**Work to be completed**
Write each line again exactly as it is, from the opening line of the records below through the one containing "dovrebbe essere un Nash equilibrium.", and add nothing.

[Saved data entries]
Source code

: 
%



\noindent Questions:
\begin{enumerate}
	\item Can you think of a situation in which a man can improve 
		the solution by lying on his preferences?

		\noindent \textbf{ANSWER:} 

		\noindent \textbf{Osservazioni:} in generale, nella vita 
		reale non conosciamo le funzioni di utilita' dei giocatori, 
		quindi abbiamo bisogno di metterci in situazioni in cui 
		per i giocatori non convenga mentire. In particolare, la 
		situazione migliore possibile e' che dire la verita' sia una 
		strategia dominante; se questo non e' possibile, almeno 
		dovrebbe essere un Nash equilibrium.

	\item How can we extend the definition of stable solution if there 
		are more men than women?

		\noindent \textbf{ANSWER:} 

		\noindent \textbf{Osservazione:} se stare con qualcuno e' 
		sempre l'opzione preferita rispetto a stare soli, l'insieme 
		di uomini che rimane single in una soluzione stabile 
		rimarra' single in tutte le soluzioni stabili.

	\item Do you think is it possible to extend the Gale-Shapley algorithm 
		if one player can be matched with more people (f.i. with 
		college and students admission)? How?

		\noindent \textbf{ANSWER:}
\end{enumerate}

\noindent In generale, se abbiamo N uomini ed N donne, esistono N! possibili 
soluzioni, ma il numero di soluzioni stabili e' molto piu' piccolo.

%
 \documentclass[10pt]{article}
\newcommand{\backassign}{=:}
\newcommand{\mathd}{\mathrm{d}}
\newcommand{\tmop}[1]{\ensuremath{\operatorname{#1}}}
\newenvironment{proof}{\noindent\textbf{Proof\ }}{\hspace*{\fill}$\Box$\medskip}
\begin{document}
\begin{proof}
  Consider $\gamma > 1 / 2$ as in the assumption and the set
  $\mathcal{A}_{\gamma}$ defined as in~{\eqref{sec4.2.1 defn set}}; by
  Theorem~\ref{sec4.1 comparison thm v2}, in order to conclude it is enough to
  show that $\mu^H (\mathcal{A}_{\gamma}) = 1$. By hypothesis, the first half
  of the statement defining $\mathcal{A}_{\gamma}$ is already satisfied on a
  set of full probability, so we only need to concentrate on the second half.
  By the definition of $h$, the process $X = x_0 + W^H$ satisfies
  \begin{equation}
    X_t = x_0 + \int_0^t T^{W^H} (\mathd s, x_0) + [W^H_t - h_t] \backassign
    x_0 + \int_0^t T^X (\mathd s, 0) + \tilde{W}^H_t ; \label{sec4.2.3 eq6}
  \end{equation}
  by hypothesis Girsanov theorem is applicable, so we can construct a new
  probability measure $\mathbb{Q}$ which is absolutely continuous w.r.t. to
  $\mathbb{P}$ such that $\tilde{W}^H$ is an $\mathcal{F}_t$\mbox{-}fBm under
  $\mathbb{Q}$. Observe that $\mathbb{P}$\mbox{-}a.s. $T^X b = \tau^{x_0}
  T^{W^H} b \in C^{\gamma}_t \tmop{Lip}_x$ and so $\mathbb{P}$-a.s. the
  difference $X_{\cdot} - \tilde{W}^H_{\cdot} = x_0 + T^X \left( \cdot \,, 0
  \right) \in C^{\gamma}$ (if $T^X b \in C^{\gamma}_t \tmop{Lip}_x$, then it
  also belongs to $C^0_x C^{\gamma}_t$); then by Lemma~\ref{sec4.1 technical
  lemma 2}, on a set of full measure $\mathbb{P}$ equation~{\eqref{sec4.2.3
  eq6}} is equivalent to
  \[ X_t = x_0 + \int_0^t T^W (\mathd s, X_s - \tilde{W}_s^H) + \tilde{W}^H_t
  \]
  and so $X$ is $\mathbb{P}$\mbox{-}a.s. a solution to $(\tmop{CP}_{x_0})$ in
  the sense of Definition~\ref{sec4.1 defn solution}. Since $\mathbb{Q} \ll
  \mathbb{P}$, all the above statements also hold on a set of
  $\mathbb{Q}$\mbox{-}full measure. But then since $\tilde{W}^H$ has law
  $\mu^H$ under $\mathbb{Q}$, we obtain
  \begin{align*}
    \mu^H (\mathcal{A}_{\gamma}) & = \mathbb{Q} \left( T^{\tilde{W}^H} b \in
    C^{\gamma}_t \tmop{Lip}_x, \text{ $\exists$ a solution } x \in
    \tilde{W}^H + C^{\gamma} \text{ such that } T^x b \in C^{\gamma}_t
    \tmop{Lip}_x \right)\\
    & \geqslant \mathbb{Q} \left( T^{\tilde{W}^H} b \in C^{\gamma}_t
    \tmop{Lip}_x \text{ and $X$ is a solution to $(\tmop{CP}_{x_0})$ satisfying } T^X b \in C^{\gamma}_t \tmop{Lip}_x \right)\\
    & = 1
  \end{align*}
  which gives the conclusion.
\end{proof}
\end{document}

**Result**
Source code

: 
%



\noindent Questions:
\begin{enumerate}
	\item Can you think of a situation in which a man can improve 
		the solution by lying on his preferences?

		\noindent \textbf{ANSWER:} 

		\noindent \textbf{Osservazioni:} in generale, nella vita 
		reale non conosciamo le funzioni di utilita' dei giocatori, 
		quindi abbiamo bisogno di metterci in situazioni in cui 
		per i giocatori non convenga mentire. In particolare, la 
		situazione migliore possibile e' che dire la verita' sia una 
		strategia dominante; se questo non e' possibile, almeno 
		dovrebbe essere un Nash equilibrium.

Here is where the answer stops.